That first night was the worst, he says. Armed Palestinians guarded the gates and doors of the ancient church, fearing an Israeli intrusion. Instead of incense and quiet, there was the smell of smoke and the sound of gunfire. Israeli flares sporadically lit the darkness of the sanctuary.
Mr. Habib huddled near an entrance to the grotto that Christians revere as the birthplace of Jesus, and waited for daylight.
Twenty-three days later, Habib emerged from the church, along with eight other young men. So far this week, 28 additional people have walked out. Along with their survival-of-the-fittest tales of life inside, Habib and others are disputing Israeli assertions that Palestinian gunmen are holding clergy and civilians as hostages.
Habib was among the first large group freed as a result of negotiations to end a bitter standoff. Perhaps as many as 150 people clergy, civilians, and members of Palestinian security forces and militant groups remain inside the church. Israeli forces, adamant that two dozen or so of the holdouts be handed over for trial or sent into exile, remain outside.
Jamal Yousef Musallam, a member of the Palestinian Preventative Security force who came out of the church Monday with 25 others, says those inside are "one body," a sentiment echoed by colleagues freed with him.

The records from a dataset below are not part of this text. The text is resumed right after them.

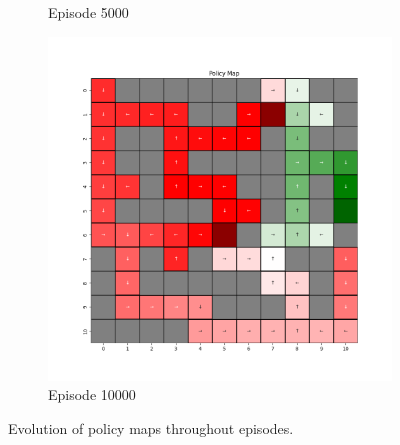 \documentclass{assignment}
\begin{document}
\begin{figure}[H]
\begin{subfigure}{0.3\textwidth}
    \caption{Episode 5000}
    \end{subfigure}\hfill
    \begin{subfigure}{0.3\textwidth}
        \includegraphics[width=\textwidth]{figures/policy_q/alpha_sweep/policy_alpha_0.5_gamma_0.95_epsilon_0.2_iteration_10000.png}
    \caption{Episode 10000}
    \end{subfigure}
    \caption{Evolution of policy maps throughout episodes.}
    \label{fig:alpha_0.5_q_learning_policy}
\end{figure}
\end{document}
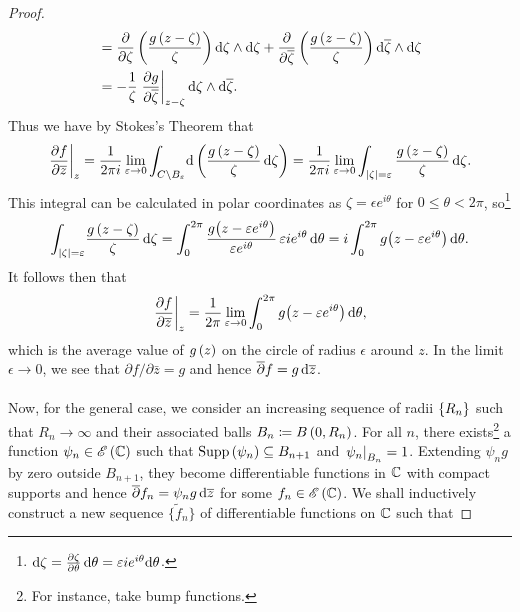 \documentclass[../Moduli_Spaces_of_Riemann_Surfaces.tex]{subfiles}
\begin{document}
\begin{proof}
\begin{equation*}
\begin{aligned}
                   &=\frac{\partial}{\partial\zeta}\left(\frac{g\left(z-\zeta\right)}{\zeta}\right)\mathrm{d}\zeta\wedge\mathrm{d}\zeta+\frac{\partial}{\partial\overline{\zeta}}\left(\frac{g\left(z-\zeta\right)}{\zeta}\right)\mathrm{d}\overline{\zeta}\wedge\mathrm{d}\zeta \\
                   &=-\frac{1}{\zeta}\left.\frac{\partial g}{\partial\overline{\zeta}}\right|_{z-\zeta}\mathrm{d}\zeta\wedge\mathrm{d}\overline{\zeta}.
            \end{aligned}
        \end{equation*}
        Thus we have by Stokes's Theorem that
        \begin{equation*}
            \left.\frac{\partial f}{\partial\overline{z}}\right|_z=\frac{1}{2\pi i}\lim\limits_{\varepsilon\to0}\int_{C\setminus B_\varepsilon}\!\mathrm{d}\left(\frac{g\left(z-\zeta\right)}{\zeta}\,\mathrm{d}\zeta\right)=\frac{1}{2\pi i}\lim\limits_{\varepsilon\to0}\int_{\left|\zeta\right|=\varepsilon}\frac{g\left(z-\zeta\right)}{\zeta}\,\mathrm{d}\zeta.
        \end{equation*}
        This integral can be calculated in polar coordinates as $\zeta=\epsilon e^{i\theta}$ for $0\leq\theta<2\pi$, so\footnote{$\mathrm{d}\zeta=\frac{\partial\zeta}{\partial\theta}\,\mathrm{d}\theta=\varepsilon ie^{i\theta}\mathrm{d}\theta$.}
        \begin{equation*}
            \int_{\left|\zeta\right|=\varepsilon}\!\frac{g\left(z-\zeta\right)}{\zeta}\,\mathrm{d}\zeta=\int_{0}^{2\pi}\frac{g\big(z-\varepsilon e^{i\theta}\big)}{\varepsilon e^{i\theta}}\,\varepsilon ie^{i\theta}\,\mathrm{d}\theta=i\int_{0}^{2\pi}g\big(z-\varepsilon e^{i\theta}\big)\,\mathrm{d}\theta.
        \end{equation*}
        It follows then that
        \begin{equation*}
            \left.\frac{\partial f}{\partial\overline{z}}\right|_z=\frac{1}{2\pi}\lim\limits_{\varepsilon\to0}\int_{0}^{2\pi}g\big(z-\varepsilon e^{i\theta}\big)\,\mathrm{d}\theta,
        \end{equation*}
        which is the average value of $g\left(z\right)$ on the circle of radius $\epsilon$ around $z$. In the limit $\epsilon\to0$, we see that $\partial f/\partial\bar{z}=g$ and hence $\overline{\partial}f=g\,\mathrm{d}\overline{z}$.\\\ \\
        Now, for the general case, we consider an increasing sequence of radii $\left\{R_n\right\}$ such that $R_n\to\infty$ and their associated balls $B_n\coloneqq B\left(0,R_n\right)$. For all $n$, there exists\footnote{For instance, take bump functions.} a function $\psi_n\in\mathscr{E}\left(\mathbb{C}\right)$ such that $\operatorname{Supp}\left(\psi_n\right)\subseteq B_{n+1}$ and $\left.\psi_n\right|_{B_n}=1$. Extending $\psi_ng$ by zero outside $B_{n+1}$, they become differentiable functions in $\mathbb{C}$ with compact supports and hence $\overline{\partial}f_n=\psi_ng\,\mathrm{d}\overline{z}$ for some $f_n\in\mathscr{E}\left(\mathbb{C}\right)$. We shall inductively construct a new sequence $\big\{\tilde{f}_n\big\}$ of differentiable functions on $\mathbb{C}$ such that

\end{proof}
\end{document}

Given that they took cover in the church after fighting Israeli troops, and remained armed while inside, occasionally firing at the Israelis, their testimony could hardly be considered impartial. Habib's credibility seems more solid, in part because he claims to have had no involvement in politics and also because of his apparently frank description of the law-of-the-jungle atmosphere inside the church.
Some of the Palestinian gunmen, he says, broke doors in search of food, looted valuables, and took more food and blankets for themselves than for the civilians in the sanctuary. He says that after a senior Palestinian official inside the church asked for and received a show of hands from those who wanted out, the official tried to dissuade them.
He appealed to their sense of patriotism and warned that they would be seen as traitors to the cause. While Palestinian militants sometimes kill those accused of collaborating with Israel, the official's latent threat did not keep Habib from obtaining early release.
He argued that his ailing mother needed him and that it was his duty to go to her.
Palestinian Christians have sometimes criticized militant Palestinians, the vast majority of whom are Muslim, for using Christianity as a shield. For more than a year, gunmen have fired from a predominately Christian village, Beit Jala, toward a nearby Israeli settlement, prompting Israeli reprisal attacks and stirring Christian resentment.